In the meanwhile, Frank’s niece Kirsty (Ashley Laurence) discovers the occult cube and not knowing what to make of it also manages to open it unintentionally and unaware of the dangers that lurk within. When the gateway to Hell opens, the Cenobites are awaiting, but with great presence of mind Kirsty offers the demons a deal. She promises the Cenobits to return Frank to them in exchange for her own life. The Cenobites, lead by Pinhead (Doug Bradley), agree and send Kirsty back to find and return the soul that is rightfully theirs.
"Hellraiser" is a truly visionary exploration of the macabre written and directed by British horror novelist Clive Barker. The film was his directorial debut and showed that this twisted mind of his was capable of much more than putting his wicked ideas to paper. "Hellraiser" is unique, it is scary and at many times it is almost repulsive - but in a strange, fascinating way. Barker paints the screen red in blood and offers the viewer images of horror and terror that were never seen like this before. Frank’s character is a raw piece of meat for the majority of the film as he slowly regenerates his body, and the sight is most definitely not for the squeamish.

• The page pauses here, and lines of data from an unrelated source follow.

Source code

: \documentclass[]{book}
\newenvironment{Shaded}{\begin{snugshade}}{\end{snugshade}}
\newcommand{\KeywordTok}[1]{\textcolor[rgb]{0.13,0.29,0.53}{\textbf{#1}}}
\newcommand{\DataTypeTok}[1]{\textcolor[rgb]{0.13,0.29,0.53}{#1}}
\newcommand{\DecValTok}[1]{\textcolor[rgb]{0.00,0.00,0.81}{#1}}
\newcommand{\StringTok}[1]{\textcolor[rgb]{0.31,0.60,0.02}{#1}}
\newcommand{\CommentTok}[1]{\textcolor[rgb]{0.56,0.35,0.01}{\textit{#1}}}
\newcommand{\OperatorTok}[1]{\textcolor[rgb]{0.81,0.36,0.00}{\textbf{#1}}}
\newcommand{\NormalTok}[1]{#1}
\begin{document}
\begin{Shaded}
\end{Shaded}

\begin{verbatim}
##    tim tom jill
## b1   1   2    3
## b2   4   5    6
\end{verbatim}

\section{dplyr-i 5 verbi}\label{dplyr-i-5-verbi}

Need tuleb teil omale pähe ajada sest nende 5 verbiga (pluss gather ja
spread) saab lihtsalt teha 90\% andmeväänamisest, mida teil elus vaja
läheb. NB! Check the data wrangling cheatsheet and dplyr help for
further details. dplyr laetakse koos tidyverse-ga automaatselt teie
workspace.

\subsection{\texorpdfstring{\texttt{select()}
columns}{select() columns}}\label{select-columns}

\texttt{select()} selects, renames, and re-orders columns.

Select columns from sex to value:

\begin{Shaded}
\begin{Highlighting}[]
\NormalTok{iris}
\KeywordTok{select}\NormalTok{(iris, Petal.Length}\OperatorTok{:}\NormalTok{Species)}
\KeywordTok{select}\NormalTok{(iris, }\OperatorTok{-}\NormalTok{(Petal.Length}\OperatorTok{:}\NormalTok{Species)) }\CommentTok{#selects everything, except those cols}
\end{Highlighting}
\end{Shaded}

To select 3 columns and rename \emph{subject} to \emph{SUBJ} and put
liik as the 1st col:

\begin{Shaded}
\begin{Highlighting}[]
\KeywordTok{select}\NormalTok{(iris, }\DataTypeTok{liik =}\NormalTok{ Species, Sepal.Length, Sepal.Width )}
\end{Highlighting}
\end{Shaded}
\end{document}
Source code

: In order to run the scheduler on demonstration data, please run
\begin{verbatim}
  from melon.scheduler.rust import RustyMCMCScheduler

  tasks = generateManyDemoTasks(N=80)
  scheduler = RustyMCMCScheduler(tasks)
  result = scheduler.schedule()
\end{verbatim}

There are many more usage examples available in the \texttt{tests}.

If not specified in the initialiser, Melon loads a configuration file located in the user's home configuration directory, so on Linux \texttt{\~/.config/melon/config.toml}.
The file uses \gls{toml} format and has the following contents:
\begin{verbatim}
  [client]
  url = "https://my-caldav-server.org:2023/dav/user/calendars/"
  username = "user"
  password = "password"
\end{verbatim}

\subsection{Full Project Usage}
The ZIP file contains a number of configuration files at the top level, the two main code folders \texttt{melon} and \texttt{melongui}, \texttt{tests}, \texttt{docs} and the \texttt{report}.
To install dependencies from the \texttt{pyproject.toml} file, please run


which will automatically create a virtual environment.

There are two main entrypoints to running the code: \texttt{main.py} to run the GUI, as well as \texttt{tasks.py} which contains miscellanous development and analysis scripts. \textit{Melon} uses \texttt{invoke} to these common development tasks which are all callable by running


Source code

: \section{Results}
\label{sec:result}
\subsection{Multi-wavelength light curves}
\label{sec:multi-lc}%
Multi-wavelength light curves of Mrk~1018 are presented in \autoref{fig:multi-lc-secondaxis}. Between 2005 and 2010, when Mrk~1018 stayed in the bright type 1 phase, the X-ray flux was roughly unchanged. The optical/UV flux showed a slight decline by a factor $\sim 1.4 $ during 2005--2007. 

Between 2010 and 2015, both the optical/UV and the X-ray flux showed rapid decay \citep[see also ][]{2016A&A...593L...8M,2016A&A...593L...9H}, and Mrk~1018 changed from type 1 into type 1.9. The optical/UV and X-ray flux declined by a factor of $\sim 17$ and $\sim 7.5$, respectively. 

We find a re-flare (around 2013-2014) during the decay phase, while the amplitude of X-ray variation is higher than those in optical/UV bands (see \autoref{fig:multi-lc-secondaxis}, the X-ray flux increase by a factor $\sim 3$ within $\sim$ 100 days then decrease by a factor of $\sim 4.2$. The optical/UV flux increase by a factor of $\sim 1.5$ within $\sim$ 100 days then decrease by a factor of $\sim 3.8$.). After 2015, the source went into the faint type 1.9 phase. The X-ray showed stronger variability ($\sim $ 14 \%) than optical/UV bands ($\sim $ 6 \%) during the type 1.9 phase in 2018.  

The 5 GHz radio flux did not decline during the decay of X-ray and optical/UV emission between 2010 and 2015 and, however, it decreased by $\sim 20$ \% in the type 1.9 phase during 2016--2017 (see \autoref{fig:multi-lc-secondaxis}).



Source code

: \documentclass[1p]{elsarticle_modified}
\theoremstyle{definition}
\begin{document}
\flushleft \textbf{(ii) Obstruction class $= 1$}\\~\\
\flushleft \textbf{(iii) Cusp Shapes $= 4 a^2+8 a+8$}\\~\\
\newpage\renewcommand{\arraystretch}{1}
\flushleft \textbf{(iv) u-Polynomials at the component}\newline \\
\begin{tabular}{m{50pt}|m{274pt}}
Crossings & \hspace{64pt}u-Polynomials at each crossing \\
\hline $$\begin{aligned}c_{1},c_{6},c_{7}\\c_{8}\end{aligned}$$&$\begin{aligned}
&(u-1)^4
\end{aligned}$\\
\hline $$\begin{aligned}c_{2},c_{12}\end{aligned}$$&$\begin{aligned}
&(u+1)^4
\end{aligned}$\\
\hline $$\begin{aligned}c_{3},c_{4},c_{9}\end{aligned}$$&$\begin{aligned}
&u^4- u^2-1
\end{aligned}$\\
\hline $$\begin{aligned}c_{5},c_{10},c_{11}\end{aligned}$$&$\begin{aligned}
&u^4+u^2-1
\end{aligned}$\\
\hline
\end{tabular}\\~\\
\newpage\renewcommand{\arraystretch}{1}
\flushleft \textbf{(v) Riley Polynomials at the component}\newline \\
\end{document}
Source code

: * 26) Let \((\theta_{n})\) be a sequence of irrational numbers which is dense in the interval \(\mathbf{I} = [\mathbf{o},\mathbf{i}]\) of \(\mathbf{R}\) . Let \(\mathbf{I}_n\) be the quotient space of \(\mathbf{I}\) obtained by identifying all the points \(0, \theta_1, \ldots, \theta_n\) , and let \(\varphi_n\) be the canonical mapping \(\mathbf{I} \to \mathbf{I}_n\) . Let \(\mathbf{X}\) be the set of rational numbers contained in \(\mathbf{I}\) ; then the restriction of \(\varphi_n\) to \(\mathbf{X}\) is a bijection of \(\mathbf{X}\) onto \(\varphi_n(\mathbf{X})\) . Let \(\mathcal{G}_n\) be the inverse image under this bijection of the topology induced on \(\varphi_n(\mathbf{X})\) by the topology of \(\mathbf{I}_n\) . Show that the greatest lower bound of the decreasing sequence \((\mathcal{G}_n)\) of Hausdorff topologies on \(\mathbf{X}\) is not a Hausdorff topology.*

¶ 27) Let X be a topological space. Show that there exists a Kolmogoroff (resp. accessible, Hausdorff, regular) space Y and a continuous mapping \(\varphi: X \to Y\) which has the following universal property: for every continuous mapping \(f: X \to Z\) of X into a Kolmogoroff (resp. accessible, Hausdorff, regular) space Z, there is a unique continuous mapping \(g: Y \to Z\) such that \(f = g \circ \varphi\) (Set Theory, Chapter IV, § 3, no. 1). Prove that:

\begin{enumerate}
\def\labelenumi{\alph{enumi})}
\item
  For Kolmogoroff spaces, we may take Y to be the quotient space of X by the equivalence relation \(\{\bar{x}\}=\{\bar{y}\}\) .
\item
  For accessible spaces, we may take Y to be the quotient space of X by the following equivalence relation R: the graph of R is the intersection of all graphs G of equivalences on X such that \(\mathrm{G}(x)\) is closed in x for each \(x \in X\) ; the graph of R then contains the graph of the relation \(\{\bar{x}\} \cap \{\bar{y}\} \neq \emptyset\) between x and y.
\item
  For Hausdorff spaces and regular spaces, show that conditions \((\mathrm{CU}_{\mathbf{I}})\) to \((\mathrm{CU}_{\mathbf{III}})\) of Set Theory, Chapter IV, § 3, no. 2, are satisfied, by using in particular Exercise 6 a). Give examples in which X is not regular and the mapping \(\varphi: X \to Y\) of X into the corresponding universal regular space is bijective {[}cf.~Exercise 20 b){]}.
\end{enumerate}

Nicely played and stylishly directed, the film also offers us one of the most memorable horror icons to come out of the 80s horror craze, Pinhead, the lead Cenobite. Doug Bradley’s commanding performance in the part immediately created a character that remained vividly in viewers’ minds long after the film had ended and has since re-appeared in four sequels of varying quality. The saint-like demonic qualities of the character, the utterly sadistic tendencies and
his imposing looks quickly made him a fan favorite and one can’t watch "Hellraiser" without being impressed by the presence of this figure. The images of mutilation and gore in one shot, combined with the atmospheric blue-tinged, foggy and backlit images in the next, creates a visually striking movie experience that makes quite an impact.
Anchor Bay had previously released "Hellraiser" on DVD but has now created a new transfer of the movie that is enhanced for 16x9 television sets and THX-certified. Also presented in its 1.85:1 aspect ratio, the differences between the two incarnations is striking. The high level of detail of the new transfer is immediately noticeable, but especially when compared directly to the earlier release, it is quite frankly breathtaking. Details that were undistinguishable in the early version suddenly stand out with immaculate definition. Textures are reproduced with all their detail intact and the image is razor sharp without any signs of edge-enhancement. A lot of noise reduction had been applied to the earlier release of the film, giving the transfer a very soft look without much definition. The new transfer is sure to please the eye and brings out every bit of detail, but also some of the film’s grain.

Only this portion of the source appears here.